Britestream Networks, which commissioned the report, contends that's a reversal from the past.
Slightly more IT managers prefer using hardware to secure their networks than software, according to a new research report commissioned by security hardware vendor Britestream Networks Inc. The survey, based on online interviews with more than 300 IT professionals working with companies with $30 million or more in annual revenue, was conducted by independent market-research firm Q&A Research.
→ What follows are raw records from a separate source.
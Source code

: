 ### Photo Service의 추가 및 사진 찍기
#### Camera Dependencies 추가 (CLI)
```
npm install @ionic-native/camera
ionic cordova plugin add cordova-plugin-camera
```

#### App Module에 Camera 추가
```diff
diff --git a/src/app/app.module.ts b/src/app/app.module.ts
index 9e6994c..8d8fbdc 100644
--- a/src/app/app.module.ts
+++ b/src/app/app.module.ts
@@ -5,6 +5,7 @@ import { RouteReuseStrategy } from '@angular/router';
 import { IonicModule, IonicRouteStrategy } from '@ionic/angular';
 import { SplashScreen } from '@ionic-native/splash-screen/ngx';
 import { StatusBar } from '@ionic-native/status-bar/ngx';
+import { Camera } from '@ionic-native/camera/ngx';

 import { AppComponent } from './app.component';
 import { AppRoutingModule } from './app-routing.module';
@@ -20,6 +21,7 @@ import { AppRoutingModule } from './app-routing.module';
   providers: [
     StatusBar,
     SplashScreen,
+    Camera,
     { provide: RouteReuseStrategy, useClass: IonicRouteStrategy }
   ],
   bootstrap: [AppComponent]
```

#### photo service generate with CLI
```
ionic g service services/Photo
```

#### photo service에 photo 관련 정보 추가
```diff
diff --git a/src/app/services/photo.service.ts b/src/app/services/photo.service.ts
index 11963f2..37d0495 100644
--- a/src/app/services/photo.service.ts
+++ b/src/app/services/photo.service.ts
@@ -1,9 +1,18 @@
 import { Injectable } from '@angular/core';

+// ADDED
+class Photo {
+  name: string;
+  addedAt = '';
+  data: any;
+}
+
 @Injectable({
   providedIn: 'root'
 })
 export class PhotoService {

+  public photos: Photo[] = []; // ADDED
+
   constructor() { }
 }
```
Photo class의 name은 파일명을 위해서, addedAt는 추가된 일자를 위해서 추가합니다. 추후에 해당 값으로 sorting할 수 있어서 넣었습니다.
Among the significant findings: 54% of respondents prefer a hardware-based product--a hardware appliance or an embedded feature in network hardware equipment--over software when asked how they would prefer to deploy network security in their organization. While this may seem like an insignificant majority, Britestream contends that it's a reversal from the past, when companies preferred software because it was easier and faster to develop. Companies now want the ease of management and high performance associated with hardware, Britestream says.
"Security in software is very slow, and people underestimate the impact that has on their network," says Mike Salas, VP of marketing for Britestream. Hardware is more easily managed and maintained than software, he says, and hardware is more secure. "People find ways to hack into software."
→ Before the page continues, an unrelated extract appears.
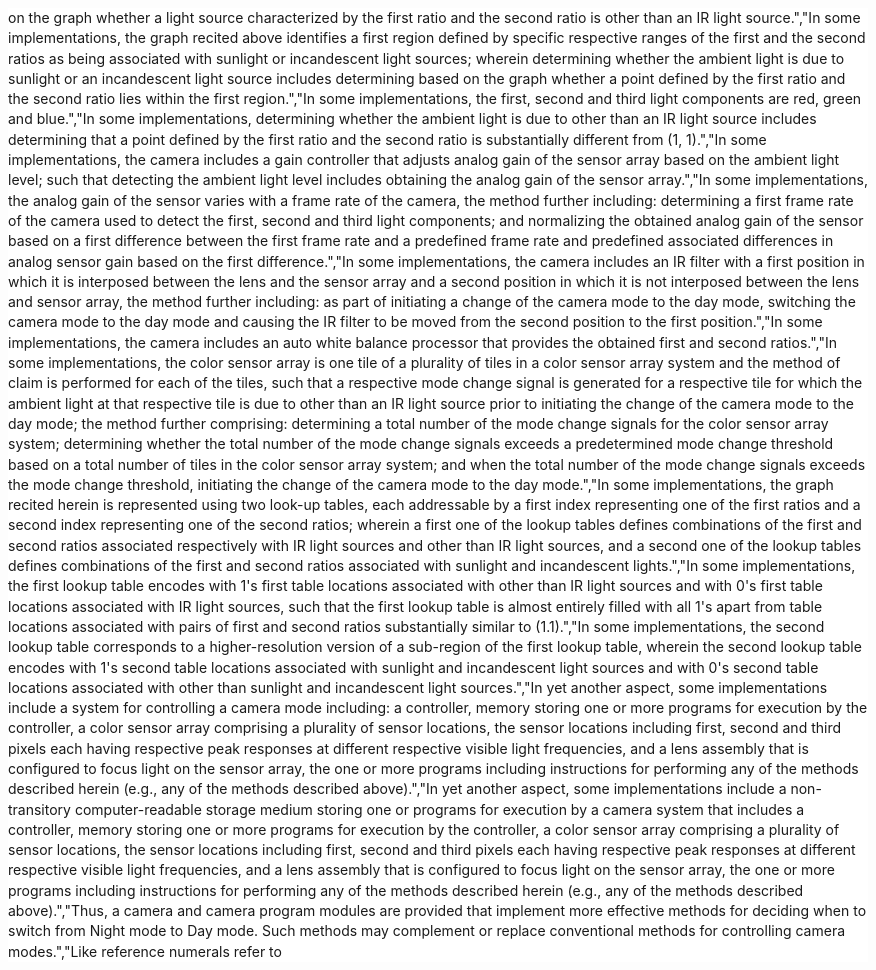 on the graph whether a light source characterized by the first ratio and the second ratio is other than an IR light source.","In some implementations, the graph recited above identifies a first region defined by specific respective ranges of the first and the second ratios as being associated with sunlight or incandescent light sources; wherein determining whether the ambient light is due to sunlight or an incandescent light source includes determining based on the graph whether a point defined by the first ratio and the second ratio lies within the first region.","In some implementations, the first, second and third light components are red, green and blue.","In some implementations, determining whether the ambient light is due to other than an IR light source includes determining that a point defined by the first ratio and the second ratio is substantially different from (1, 1).","In some implementations, the camera includes a gain controller that adjusts analog gain of the sensor array based on the ambient light level; such that detecting the ambient light level includes obtaining the analog gain of the sensor array.","In some implementations, the analog gain of the sensor varies with a frame rate of the camera, the method further including: determining a first frame rate of the camera used to detect the first, second and third light components; and normalizing the obtained analog gain of the sensor based on a first difference between the first frame rate and a predefined frame rate and predefined associated differences in analog sensor gain based on the first difference.","In some implementations, the camera includes an IR filter with a first position in which it is interposed between the lens and the sensor array and a second position in which it is not interposed between the lens and sensor array, the method further including: as part of initiating a change of the camera mode to the day mode, switching the camera mode to the day mode and causing the IR filter to be moved from the second position to the first position.","In some implementations, the camera includes an auto white balance processor that provides the obtained first and second ratios.","In some implementations, the color sensor array is one tile of a plurality of tiles in a color sensor array system and the method of claim  is performed for each of the tiles, such that a respective mode change signal is generated for a respective tile for which the ambient light at that respective tile is due to other than an IR light source prior to initiating the change of the camera mode to the day mode; the method further comprising: determining a total number of the mode change signals for the color sensor array system; determining whether the total number of the mode change signals exceeds a predetermined mode change threshold based on a total number of tiles in the color sensor array system; and when the total number of the mode change signals exceeds the mode change threshold, initiating the change of the camera mode to the day mode.","In some implementations, the graph recited herein is represented using two look-up tables, each addressable by a first index representing one of the first ratios and a second index representing one of the second ratios; wherein a first one of the lookup tables defines combinations of the first and second ratios associated respectively with IR light sources and other than IR light sources, and a second one of the lookup tables defines combinations of the first and second ratios associated with sunlight and incandescent lights.","In some implementations, the first lookup table encodes with 1's first table locations associated with other than IR light sources and with 0's first table locations associated with IR light sources, such that the first lookup table is almost entirely filled with all 1's apart from table locations associated with pairs of first and second ratios substantially similar to (1.1).","In some implementations, the second lookup table corresponds to a higher-resolution version of a sub-region of the first lookup table, wherein the second lookup table encodes with 1's second table locations associated with sunlight and incandescent light sources and with 0's second table locations associated with other than sunlight and incandescent light sources.","In yet another aspect, some implementations include a system for controlling a camera mode including: a controller, memory storing one or more programs for execution by the controller, a color sensor array comprising a plurality of sensor locations, the sensor locations including first, second and third pixels each having respective peak responses at different respective visible light frequencies, and a lens assembly that is configured to focus light on the sensor array, the one or more programs including instructions for performing any of the methods described herein (e.g., any of the methods described above).","In yet another aspect, some implementations include a non-transitory computer-readable storage medium storing one or programs for execution by a camera system that includes a controller, memory storing one or more programs for execution by the controller, a color sensor array comprising a plurality of sensor locations, the sensor locations including first, second and third pixels each having respective peak responses at different respective visible light frequencies, and a lens assembly that is configured to focus light on the sensor array, the one or more programs including instructions for performing any of the methods described herein (e.g., any of the methods described above).","Thus, a camera and camera program modules are provided that implement more effective methods for deciding when to switch from Night mode to Day mode. Such methods may complement or replace conventional methods for controlling camera modes.","Like reference numerals refer to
He points to recent hardware product introductions by Symantec Corp. and Check Point Software Technologies Ltd.--traditionally software vendors--as an indication that the industry is aware of the growing preference for boxes among customers.
Andrew Singer, manager of market intelligence at Check Point, says customers want proven security systems but their needs vary. While he acknowledges that his company has seen strong sales from the Nokia Firewall/VPN appliance, which includes Check Point's VPN-1 Pro software, he's also seeing a trend in the proliferation of open, low-cost Intel servers in the enterprise. That's an environment, he says, that offers increasing opportunities to software vendors.
It's hardly unusual for vendors to commission reports and for those reports to end up validating their business models. But some industry analysts note similar findings in related markets. The January 2005 Messaging Technology Report, issued by The Radicati Group, a technology market-research firm, predicts, "E-mail security appliances will be on the top of many organizations' shopping list for 2005. Products that can address [security and policy] needs with a 'plug it in and forget about it' approach will lead the market."